关键词:  结直肠癌  叉头框蛋白A1  临床病理特征  总生存期  预后
DOI:10.3969/j.issn.1007-6948.2021.04.011
投稿时间:2020-08-20
基金项目:
Correlation between FOXA1 and Clinicopathological Features of Colorectal Cancer
JIANG Zhen,WANG Lu-xiang,WU Xian-zhong
Department of Pathology, Huangshan People’s Hospital of Anhui Province, Huangshan 245000, China
Abstract:
Objective To investigate the relationship between the expression of F1 framework protein A1 (FOXA1) and the clinicopathological characteristics of colorectal cancer and its impact on survival.
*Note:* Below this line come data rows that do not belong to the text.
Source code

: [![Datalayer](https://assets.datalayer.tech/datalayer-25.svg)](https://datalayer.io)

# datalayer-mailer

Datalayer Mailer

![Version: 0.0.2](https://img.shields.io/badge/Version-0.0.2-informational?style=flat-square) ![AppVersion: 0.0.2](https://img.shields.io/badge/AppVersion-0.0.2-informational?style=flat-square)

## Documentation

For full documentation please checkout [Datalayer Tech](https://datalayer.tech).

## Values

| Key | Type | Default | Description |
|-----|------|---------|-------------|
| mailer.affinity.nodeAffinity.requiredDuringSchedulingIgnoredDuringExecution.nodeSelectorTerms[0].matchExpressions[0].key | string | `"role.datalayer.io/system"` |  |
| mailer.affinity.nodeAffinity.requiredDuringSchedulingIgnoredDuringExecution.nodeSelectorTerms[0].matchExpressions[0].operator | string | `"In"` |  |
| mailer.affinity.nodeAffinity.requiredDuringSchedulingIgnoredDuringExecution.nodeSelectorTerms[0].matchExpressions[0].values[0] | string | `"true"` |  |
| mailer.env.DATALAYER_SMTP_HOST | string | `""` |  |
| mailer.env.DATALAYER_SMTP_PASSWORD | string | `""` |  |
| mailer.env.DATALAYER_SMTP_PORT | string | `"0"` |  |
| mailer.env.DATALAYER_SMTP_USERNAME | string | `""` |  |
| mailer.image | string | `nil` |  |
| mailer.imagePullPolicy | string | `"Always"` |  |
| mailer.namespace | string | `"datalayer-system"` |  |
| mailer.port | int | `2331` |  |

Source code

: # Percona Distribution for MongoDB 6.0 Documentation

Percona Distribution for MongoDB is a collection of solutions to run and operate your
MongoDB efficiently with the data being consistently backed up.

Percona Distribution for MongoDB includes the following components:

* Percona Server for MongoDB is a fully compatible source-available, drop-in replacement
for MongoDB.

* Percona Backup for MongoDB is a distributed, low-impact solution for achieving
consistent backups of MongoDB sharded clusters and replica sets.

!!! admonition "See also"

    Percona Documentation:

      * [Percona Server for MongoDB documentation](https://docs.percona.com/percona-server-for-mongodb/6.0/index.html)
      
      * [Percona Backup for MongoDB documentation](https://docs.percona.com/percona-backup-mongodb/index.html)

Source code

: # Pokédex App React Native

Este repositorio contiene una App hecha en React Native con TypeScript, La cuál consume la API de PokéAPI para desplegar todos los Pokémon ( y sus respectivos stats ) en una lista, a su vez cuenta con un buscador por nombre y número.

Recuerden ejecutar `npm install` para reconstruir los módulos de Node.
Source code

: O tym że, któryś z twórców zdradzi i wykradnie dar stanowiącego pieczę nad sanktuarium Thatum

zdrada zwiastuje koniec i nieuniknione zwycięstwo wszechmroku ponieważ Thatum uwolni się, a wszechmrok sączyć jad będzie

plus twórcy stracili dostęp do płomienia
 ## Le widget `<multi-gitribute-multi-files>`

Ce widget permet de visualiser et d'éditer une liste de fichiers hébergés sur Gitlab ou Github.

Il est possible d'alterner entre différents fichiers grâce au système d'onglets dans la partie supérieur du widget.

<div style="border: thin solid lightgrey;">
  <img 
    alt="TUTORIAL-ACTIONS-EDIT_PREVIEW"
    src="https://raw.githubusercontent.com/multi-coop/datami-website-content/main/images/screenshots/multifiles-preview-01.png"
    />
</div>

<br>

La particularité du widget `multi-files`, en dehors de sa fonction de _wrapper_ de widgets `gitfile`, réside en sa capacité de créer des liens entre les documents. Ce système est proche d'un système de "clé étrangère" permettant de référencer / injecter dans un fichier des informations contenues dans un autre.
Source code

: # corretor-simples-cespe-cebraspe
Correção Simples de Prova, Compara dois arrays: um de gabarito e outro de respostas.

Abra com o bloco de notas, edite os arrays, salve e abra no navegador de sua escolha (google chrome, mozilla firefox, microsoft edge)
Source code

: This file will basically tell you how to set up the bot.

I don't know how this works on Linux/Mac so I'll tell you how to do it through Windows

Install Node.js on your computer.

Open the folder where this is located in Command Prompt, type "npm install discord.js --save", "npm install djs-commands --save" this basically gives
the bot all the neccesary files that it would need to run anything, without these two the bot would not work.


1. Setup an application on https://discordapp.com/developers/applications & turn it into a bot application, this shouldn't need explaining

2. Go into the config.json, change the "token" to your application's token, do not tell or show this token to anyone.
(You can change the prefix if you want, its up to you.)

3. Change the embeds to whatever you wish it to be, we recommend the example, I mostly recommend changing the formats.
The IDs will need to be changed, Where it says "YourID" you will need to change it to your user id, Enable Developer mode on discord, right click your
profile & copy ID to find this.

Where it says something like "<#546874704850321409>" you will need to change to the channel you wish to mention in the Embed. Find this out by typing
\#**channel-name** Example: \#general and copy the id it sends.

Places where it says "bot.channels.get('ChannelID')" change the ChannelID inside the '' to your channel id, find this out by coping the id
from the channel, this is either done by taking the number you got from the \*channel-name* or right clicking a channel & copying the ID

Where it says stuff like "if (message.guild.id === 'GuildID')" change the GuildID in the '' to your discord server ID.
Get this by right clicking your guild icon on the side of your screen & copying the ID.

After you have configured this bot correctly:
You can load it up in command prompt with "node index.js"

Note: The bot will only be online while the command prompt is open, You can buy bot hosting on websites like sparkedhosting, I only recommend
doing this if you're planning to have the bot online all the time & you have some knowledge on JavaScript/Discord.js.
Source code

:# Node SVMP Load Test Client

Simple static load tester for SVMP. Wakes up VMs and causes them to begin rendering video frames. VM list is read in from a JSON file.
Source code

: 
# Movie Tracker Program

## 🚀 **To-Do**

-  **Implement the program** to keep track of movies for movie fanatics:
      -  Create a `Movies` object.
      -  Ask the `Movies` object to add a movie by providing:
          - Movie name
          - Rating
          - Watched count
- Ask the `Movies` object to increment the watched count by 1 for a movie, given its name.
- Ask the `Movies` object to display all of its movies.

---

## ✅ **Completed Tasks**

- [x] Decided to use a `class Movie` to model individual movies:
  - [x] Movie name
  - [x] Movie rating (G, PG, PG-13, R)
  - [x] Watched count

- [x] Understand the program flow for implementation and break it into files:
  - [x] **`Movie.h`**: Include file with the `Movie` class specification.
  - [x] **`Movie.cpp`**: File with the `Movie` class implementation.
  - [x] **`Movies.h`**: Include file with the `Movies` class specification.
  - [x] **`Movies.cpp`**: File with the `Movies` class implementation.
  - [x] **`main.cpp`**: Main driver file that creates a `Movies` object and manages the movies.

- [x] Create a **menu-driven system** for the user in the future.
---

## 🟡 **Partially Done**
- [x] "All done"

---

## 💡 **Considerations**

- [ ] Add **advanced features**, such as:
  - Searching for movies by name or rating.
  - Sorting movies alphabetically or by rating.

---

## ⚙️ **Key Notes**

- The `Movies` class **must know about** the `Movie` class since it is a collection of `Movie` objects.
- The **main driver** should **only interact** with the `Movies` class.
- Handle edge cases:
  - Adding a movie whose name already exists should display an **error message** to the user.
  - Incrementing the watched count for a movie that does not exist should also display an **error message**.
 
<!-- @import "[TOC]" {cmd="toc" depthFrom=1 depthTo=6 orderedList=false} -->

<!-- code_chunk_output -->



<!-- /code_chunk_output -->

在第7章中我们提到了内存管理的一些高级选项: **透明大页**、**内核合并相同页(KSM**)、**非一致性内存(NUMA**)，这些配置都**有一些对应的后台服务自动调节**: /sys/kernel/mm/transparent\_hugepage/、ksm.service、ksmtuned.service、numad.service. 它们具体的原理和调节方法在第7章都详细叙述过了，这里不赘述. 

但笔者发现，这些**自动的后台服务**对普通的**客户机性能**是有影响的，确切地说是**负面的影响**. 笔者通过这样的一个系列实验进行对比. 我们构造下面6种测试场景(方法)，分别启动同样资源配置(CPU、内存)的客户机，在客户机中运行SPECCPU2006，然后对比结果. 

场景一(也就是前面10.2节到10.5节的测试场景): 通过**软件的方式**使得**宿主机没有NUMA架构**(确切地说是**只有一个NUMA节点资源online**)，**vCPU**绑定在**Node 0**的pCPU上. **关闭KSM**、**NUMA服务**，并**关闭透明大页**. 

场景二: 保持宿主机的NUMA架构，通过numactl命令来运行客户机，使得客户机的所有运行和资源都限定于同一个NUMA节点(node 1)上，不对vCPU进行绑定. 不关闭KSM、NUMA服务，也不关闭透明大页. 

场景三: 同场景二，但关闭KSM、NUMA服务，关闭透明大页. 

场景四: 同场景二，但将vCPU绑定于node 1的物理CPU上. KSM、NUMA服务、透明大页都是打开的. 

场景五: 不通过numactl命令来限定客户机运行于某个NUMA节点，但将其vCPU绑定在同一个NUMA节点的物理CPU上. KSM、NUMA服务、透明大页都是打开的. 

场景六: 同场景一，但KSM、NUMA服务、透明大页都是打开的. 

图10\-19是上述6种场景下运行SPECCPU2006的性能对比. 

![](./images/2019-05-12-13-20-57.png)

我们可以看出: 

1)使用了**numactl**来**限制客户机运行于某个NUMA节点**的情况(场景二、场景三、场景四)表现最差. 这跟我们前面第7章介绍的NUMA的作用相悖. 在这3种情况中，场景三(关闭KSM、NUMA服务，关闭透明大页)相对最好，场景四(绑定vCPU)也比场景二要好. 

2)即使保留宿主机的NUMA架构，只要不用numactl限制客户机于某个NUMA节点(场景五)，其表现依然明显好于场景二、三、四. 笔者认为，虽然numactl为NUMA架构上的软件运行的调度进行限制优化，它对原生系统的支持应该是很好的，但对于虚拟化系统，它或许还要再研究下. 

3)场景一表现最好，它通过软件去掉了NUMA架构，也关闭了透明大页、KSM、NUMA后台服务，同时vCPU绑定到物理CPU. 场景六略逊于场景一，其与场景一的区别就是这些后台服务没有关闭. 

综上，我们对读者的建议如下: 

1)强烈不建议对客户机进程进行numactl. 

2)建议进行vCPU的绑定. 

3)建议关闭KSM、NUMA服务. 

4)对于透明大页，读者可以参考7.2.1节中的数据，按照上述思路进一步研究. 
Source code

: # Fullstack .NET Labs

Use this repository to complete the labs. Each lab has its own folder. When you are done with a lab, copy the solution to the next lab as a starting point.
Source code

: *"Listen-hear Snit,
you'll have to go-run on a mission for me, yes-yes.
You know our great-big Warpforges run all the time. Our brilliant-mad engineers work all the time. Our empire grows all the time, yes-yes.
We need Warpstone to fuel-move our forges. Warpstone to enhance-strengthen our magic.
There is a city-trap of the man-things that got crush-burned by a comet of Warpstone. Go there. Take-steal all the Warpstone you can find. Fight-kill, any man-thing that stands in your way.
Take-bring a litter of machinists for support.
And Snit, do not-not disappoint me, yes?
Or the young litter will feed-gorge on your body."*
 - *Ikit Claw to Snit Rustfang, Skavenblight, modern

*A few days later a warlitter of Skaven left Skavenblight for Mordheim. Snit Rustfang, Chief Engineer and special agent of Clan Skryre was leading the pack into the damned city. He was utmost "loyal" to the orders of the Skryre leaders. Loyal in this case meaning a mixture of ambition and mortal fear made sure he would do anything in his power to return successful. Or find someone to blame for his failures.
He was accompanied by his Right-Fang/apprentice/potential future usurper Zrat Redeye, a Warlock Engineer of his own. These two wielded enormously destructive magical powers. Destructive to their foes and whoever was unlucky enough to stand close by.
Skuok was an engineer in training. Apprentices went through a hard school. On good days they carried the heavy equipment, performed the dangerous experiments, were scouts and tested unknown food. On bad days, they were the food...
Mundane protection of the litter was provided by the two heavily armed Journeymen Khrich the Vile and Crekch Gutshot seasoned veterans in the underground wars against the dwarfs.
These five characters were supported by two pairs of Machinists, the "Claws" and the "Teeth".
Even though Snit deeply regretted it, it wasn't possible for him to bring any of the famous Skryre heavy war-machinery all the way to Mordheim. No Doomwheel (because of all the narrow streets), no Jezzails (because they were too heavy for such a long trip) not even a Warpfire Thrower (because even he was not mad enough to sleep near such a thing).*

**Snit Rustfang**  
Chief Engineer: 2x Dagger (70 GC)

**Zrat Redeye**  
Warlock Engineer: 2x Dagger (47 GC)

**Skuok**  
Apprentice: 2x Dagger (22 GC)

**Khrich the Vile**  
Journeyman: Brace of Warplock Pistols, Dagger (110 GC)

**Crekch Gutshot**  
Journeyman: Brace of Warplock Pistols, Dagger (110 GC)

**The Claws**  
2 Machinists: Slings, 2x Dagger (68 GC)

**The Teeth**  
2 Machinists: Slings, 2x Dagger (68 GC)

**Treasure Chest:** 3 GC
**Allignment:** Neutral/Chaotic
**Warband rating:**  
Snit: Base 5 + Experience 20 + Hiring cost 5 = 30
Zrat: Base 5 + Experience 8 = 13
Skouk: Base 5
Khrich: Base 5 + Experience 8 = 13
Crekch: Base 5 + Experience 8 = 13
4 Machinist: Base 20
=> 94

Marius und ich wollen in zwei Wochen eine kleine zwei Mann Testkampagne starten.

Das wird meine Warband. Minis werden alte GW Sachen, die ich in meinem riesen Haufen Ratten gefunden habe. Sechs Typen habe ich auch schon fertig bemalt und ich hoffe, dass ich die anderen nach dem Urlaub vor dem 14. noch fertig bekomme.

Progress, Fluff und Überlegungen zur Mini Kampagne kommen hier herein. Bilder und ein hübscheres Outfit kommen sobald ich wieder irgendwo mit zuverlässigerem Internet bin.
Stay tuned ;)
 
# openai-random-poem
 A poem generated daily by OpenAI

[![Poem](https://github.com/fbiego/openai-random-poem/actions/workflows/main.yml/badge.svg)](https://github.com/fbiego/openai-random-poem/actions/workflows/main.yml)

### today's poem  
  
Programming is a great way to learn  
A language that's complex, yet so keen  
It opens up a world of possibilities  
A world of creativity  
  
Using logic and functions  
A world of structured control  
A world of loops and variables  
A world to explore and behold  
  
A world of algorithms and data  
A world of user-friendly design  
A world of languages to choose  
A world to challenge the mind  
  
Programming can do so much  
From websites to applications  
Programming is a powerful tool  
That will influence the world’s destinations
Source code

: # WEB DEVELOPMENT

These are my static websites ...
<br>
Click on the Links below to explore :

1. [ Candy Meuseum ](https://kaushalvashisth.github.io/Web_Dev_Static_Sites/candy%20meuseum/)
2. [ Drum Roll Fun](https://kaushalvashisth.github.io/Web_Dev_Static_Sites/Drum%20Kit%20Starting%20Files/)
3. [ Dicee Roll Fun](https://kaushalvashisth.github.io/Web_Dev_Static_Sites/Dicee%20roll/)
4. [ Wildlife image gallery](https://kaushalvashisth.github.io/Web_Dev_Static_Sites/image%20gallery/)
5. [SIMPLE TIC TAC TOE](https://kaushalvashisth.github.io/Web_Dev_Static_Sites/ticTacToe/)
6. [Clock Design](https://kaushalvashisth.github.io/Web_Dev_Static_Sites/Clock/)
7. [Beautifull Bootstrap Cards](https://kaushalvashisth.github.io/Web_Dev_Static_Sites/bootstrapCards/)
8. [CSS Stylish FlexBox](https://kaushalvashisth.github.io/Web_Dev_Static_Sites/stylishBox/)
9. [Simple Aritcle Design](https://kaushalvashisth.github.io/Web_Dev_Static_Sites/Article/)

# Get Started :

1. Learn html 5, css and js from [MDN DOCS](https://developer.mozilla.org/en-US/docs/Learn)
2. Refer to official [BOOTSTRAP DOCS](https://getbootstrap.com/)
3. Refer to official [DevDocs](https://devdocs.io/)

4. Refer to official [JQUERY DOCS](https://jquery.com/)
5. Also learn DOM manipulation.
Methods Ninety patients undergoing radical surgery for colorectal cancer were selected. The expression of FOXA1 was detected by immunohistochemistry in cancer tissues and adjacent tissues. The correlation between FOXA1 expression and clinical pathological data was analyzed. The patients were followed up to observe the expression of FOXA1 and the impact of overall survival (OS). Results The positive rate of FOXA1 expression in cancer tissue was higher than that in adjacent tissues (60.0% vs. 32.0%, χ2=15.781, P=0.000). The FOXA1 expression positive group had higher rate of TNM stage Ⅲ, low and medium differentiation, lymph node metastasis, and vascular invasion than the FOXA1 expression negative group (all P<0.05). The follow-up period was 16-40 months, the median follow-up time was 27 months, 7 cases were lost to follow-up, the successful follow-up rate was 93.0%, and a total of 13 deaths. Kaplan-Meier method and Log-rank analysis showed that the cumulative OS rate of FOXA1 positive group was lower than that of FOXA1 negative group (P<0.05). Multivariate COX analysis showed that FOXA1 expression, TNM stage, lymph node metastasis, and vascular invasion were independent factors affecting OS of colorectal cancer (P<0.05). Conclusion FOXA1 is up-regulated in colorectal cancer tissues, which is related to poor clinicopathological characteristics. Colorectal cancer patients with high FOXA1 expression have a poor prognosis, and FOXA1 is related to the development and progression of colorectal cancer.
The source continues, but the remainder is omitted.